Ever since AMD released their EPYC CPU for servers I wanted to test it, but I did not have the opportunity until recently, when Packet.net started offering bare metal servers for a reasonable price. So I started a couple of instances to test Percona Server for MySQL under this CPU. In this benchmark, I discovered some interesting discrepancies in performance between  AMD and Intel CPUs when running under systemd .

The set up

To test CPU performance, I used a read-only in-memory sysbench OLTP benchmark, as it burns CPU cycles and no IO is performed by Percona Server.

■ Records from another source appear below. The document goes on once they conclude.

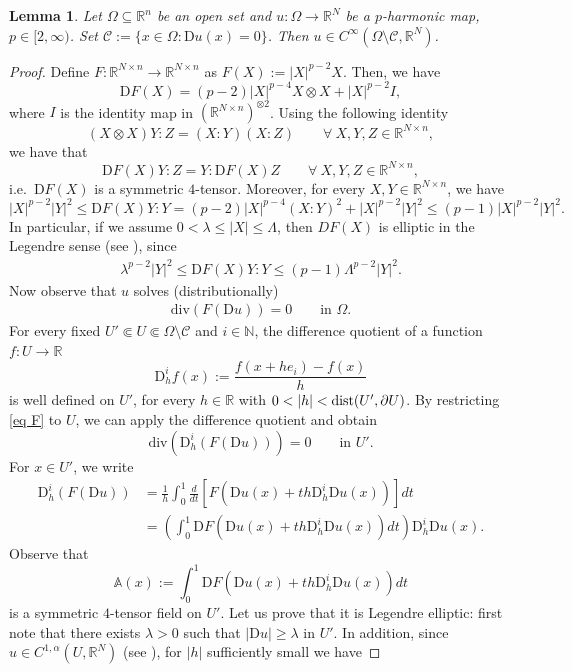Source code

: \documentclass[a4paper,11pt]{article}
\numberwithin{equation}{section}
\newtheorem{Lemma}[Theorem]{Lemma}
\newcommand{\numberset}{\mathbb}
\newcommand{\N}{\numberset{N}}
\newcommand{\Om}{\Omega}
\newcommand{\R}{\numberset{R}}
\newcommand{\rom}{\mathrm}
\theoremstyle{definition}
\begin{document}
\begin{Lemma}\label{smoothness}
Let $\Om\subseteq\R^n$ be an open set and $u:\Om\longrightarrow \R^N$ be a $p$-harmonic map, $p\in[2,\infty)$. Set $\mathscr{C}:=\{x\in\Om:\mathrm Du(x)=0\}$. Then $u\in C^\infty(\Omega\setminus\mathscr C, \R^N)$.
\end{Lemma}
\begin{proof}
Define $F:\R^{N\times n}\longrightarrow  \R^{N\times n}$ as $F(X):=|X|^{p-2}X$. Then, we have
$$
\rom DF(X)=(p-2)|X|^{p-4}X\otimes X+|X|^{p-2}I,
$$
where $I$ is the identity map in $(\R^{N\times n})^{\otimes 2}$.
Using the following identity
$$
(X\otimes X)Y:Z=(X:Y)(X:Z)\qquad\forall\  X,Y,Z\in \R^{N\times n},
$$ 
we have that
$$
\rom DF(X) Y:Z=Y:\rom DF(X)Z\qquad\forall\  X,Y,Z\in \R^{N\times n},
$$
i.e.\ $\rom DF(X)$ is a symmetric $4$-tensor.
Moreover, for every $X,Y\in \R^{N\times n}$, we have
$$
|X|^{p-2}|Y|^2\leq \rom DF(X)Y:Y=(p-2)|X|^{p-4}(X:Y)^2+|X|^{p-2}|Y|^2\leq(p-1)|X|^{p-2}|Y|^2.
$$
In particular, if we assume $0<\lambda\leq|X|\leq\Lambda$, then $DF(X)$ is elliptic in the Legendre sense (see \cite{GM}), since
\begin{align}\label{ellip}
\lambda^{p-2}|Y|^2\leq \rom DF(X)Y:Y\leq(p-1)\Lambda^{p-2}|Y|^2.
\end{align}
Now observe that $u$ solves (distributionally)
\begin{align}\label{eq F}
\mathrm{div}(F(\rom Du))=0 \qquad\mbox{in }\Om.
\end{align}
For every fixed $U'\Subset U\Subset\Omega\setminus\mathscr C$ and $i\in\N$, the difference quotient of a function $f:U\longrightarrow  \R$
$$
\rom D_h^if(x):=\frac{f(x+he_i)-f(x)}{h}
$$
is well defined on $U'$, for every $h\in \R$ with $0<|h|<{\rm dist}(U',\partial U)$. By restricting \eqref{eq F} to $U$, we can apply the difference quotient and obtain
$$
\mathrm{div}(\rom D_h^i(F(\rom Du)))=0 \qquad\mbox{in }U'.
$$
For $x\in U'$, we write
\begin{align*}
\rom D_h^i(F(\rom Du))&=\frac{1}{h}\int_0^1\frac{d}{dt} \left[F\left(\rom Du(x)+th\rom D_h^i\rom Du(x)\right)\right]dt\\
&=\left(\int_0^1\rom DF\left(\rom Du(x)+th\rom D_h^i\rom Du(x)\right)dt\right) \rom D_h^i \rom Du(x).
\end{align*}
Observe that
$$
\mathbb A(x):=\int_0^1\rom DF\left(\rom Du(x)+th\rom D_h^i\rom Du(x)\right)dt
$$
is a symmetric $4$-tensor field on $U'$. Let us prove that it is Legendre elliptic: first note that there exists $\lambda>0$ such that $|\rom Du|\geq\lambda$ in $U'$. In addition, since $u\in C^{1,\alpha}(U,\R^N)$ (see \cite{U}), for $|h|$ sufficiently small we have

\end{proof}
\end{document}
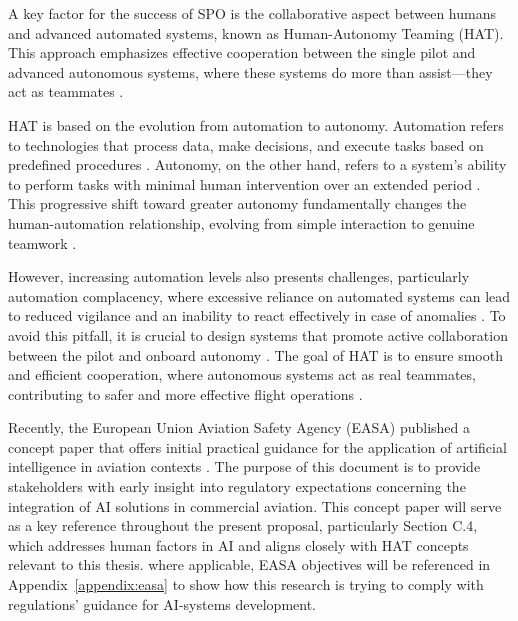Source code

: \documentclass[12pt,a4paper]{article} %
\begin{document}
	A key factor for the success of SPO is the collaborative aspect between humans and advanced automated systems, known as Human-Autonomy Teaming (HAT). This approach emphasizes effective cooperation between the single pilot and advanced autonomous systems, where these systems do more than assist—they act as teammates \parencite{shively_autonomy_2017}.
	
	HAT is based on the evolution from automation to autonomy. Automation refers to technologies that process data, make decisions, and execute tasks based on predefined procedures \parencite{hoff_trust_2015, hancock_imposing_2017}. Autonomy, on the other hand, refers to a system's ability to perform tasks with minimal human intervention over an extended period \parencite{endsley_here_2017, holbrook_enabling_2020}. This progressive shift toward greater autonomy fundamentally changes the human-automation relationship, evolving from simple interaction to genuine teamwork \parencite{endsley_here_2017}.
	
	However, increasing automation levels also presents challenges, particularly automation complacency, where excessive reliance on automated systems can lead to reduced vigilance and an inability to react effectively in case of anomalies \parencite{lee_design_2023}. To avoid this pitfall, it is crucial to design systems that promote active collaboration between the pilot and onboard autonomy \parencite{endsley_here_2017}. The goal of HAT is to ensure smooth and efficient cooperation, where autonomous systems act as real teammates, contributing to safer and more effective flight operations \parencite{mcneese_chapter_2020}.

	Recently, the European Union Aviation Safety Agency (EASA) published a concept paper that offers initial practical guidance for the application of artificial intelligence in aviation contexts \parencite{easa_guidance_2024}. The purpose of this document is to provide stakeholders with early insight into regulatory expectations concerning the integration of AI solutions in commercial aviation. This concept paper will serve as a key reference throughout the present proposal, particularly Section C.4, which addresses human factors in AI and aligns closely with HAT concepts relevant to this thesis. where applicable, EASA objectives will be referenced in Appendix~\ref{appendix:easa} to show how this research is trying to comply with regulations' guidance for AI-systems development.
\end{document}
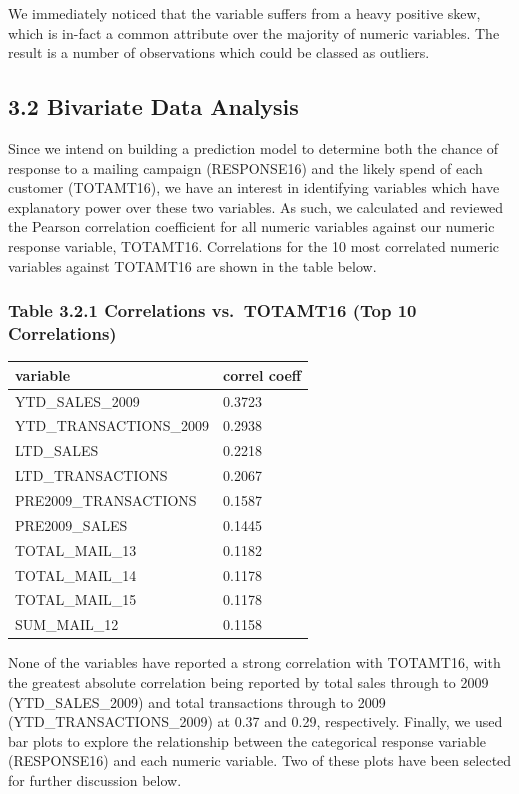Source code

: \documentclass[]{article}
\begin{document}
We immediately noticed that the variable suffers from a heavy positive
skew, which is in-fact a common attribute over the majority of numeric
variables. The result is a number of observations which could be classed
as outliers.

\subsection{3.2 Bivariate Data Analysis}\label{bivariate-data-analysis}

Since we intend on building a prediction model to determine both the
chance of response to a mailing campaign (RESPONSE16) and the likely
spend of each customer (TOTAMT16), we have an interest in identifying
variables which have explanatory power over these two variables. As
such, we calculated and reviewed the Pearson correlation coefficient for
all numeric variables against our numeric response variable, TOTAMT16.
Correlations for the 10 most correlated numeric variables against
TOTAMT16 are shown in the table below.

\subsubsection{Table 3.2.1 Correlations vs.~TOTAMT16 (Top 10
Correlations)}\label{table-3.2.1-correlations-vs.totamt16-top-10-correlations}

\begin{longtable}[]{@{}ll@{}}
\toprule
variable & correl coeff\tabularnewline
\midrule
\endhead
YTD\_SALES\_2009 & 0.3723\tabularnewline
YTD\_TRANSACTIONS\_2009 & 0.2938\tabularnewline
LTD\_SALES & 0.2218\tabularnewline
LTD\_TRANSACTIONS & 0.2067\tabularnewline
PRE2009\_TRANSACTIONS & 0.1587\tabularnewline
PRE2009\_SALES & 0.1445\tabularnewline
TOTAL\_MAIL\_13 & 0.1182\tabularnewline
TOTAL\_MAIL\_14 & 0.1178\tabularnewline
TOTAL\_MAIL\_15 & 0.1178\tabularnewline
SUM\_MAIL\_12 & 0.1158\tabularnewline
\bottomrule
\end{longtable}

None of the variables have reported a strong correlation with TOTAMT16,
with the greatest absolute correlation being reported by total sales
through to 2009 (YTD\_SALES\_2009) and total transactions through to
2009 (YTD\_TRANSACTIONS\_2009) at 0.37 and 0.29, respectively. Finally,
we used bar plots to explore the relationship between the categorical
response variable (RESPONSE16) and each numeric variable. Two of these
plots have been selected for further discussion below.
\end{document}

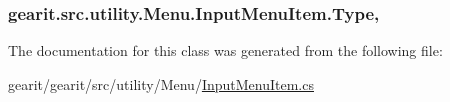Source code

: \hypertarget{classgearit_1_1src_1_1utility_1_1_menu_1_1_input_menu_item_a6fb8a7875b0f6c8f1a6fa9e7ddcbeb7a}{
\subsubsection[{Type}]{ gearit.\+src.\+utility.\+Menu.\+Input\+Menu\+Item.\+Type\hspace{0.3cm}{\ttfamily [get]}, {\ttfamily [set]}}}\label{classgearit_1_1src_1_1utility_1_1_menu_1_1_input_menu_item_a6fb8a7875b0f6c8f1a6fa9e7ddcbeb7a}


The documentation for this class was generated from the following file\+:\begin{DoxyCompactItemize}
\item 
gearit/gearit/src/utility/\+Menu/\hyperlink{_input_menu_item_8cs}{Input\+Menu\+Item.\+cs}\end{DoxyCompactItemize}
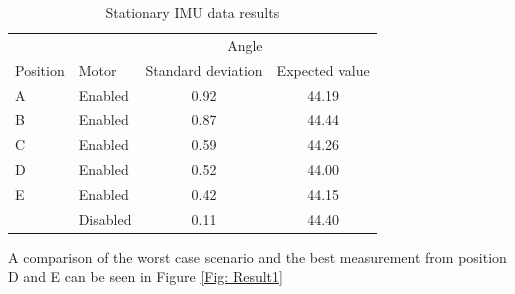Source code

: \documentclass[a4paper,11pt]{kth-mag}
\begin{document}
\begin{table} [!hbt]
\centering
\begin{tabular}{@{}llcc@{}} \toprule
\multicolumn{3}{r}{Angle} \\ \cmidrule(r){3-4}
Position & Motor & Standard deviation & Expected value\\ \midrule
A  	 & Enabled 	& 0.92 & 44.19 \\
B    & Enabled 	& 0.87 & 44.44 \\
C  	 & Enabled 	& 0.59 & 44.26\\
D   	 & Enabled 	& 0.52 & 44.00\\
E	 & Enabled 	& 0.42 & 44.15\\
	 & Disabled	& 0.11 & 44.40\\ \bottomrule
 \end{tabular}
 \caption{Stationary IMU data results}
  \label{Table: Standard deviation}
\end{table}

A comparison of the worst case scenario and the best measurement from position D and E can be seen in Figure \ref{Fig: Result1}
\end{document}
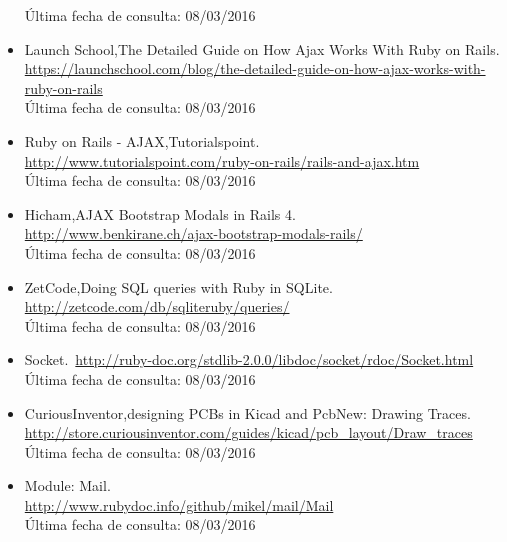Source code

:\begin{itemize}
	Última fecha de consulta: 	 08/03/2016
\item Launch School,The Detailed Guide on How Ajax Works With Ruby on Rails.\\
	 \href{url}{https://launchschool.com/blog/the-detailed-guide-on-how-ajax-works-with-ruby-on-rails}\\
	Última fecha de consulta: 	 08/03/2016
\item Ruby on Rails - AJAX,Tutorialspoint.\\
	 \href{url}{http://www.tutorialspoint.com/ruby-on-rails/rails-and-ajax.htm}\\
	Última fecha de consulta: 	 08/03/2016
\item Hicham,AJAX Bootstrap Modals in Rails 4.\\
	 \href{url}{http://www.benkirane.ch/ajax-bootstrap-modals-rails/}\\
	Última fecha de consulta: 	 08/03/2016
\item ZetCode,Doing SQL queries with Ruby in SQLite.\\
	 \href{url}{http://zetcode.com/db/sqliteruby/queries/}\\
	 	Última fecha de consulta: 08/03/2016
\item Socket.\ \href{url}{http://ruby-doc.org/stdlib-2.0.0/libdoc/socket/rdoc/Socket.html}\\
	Última fecha de consulta: 	08/03/2016
\item CuriousInventor,designing PCBs in Kicad and PcbNew: Drawing Traces.\\
	 \href{url}{http://store.curiousinventor.com/guides/kicad/pcb\_layout/Draw\_traces}\\
	Última fecha de consulta: 	 08/03/2016
\item Module: Mail.\\	
	\href{url}{http://www.rubydoc.info/github/mikel/mail/Mail}\\
	Última fecha de consulta: 	08/03/2016
\end{itemize}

For this benchmark I used Packet.net c2.medium.x86 instances powered by AMD EPYC 7401P processors. The OS is exposed to 48 CPU threads.

For the OS I tried

  • Ubuntu 16.04 with default kernel 4.4 and upgraded to 4.15
  • Ubuntu 18.04 with kernel 4.15
  • Percona Server started from SystemD and without SystemD (for reasons which will become apparent later)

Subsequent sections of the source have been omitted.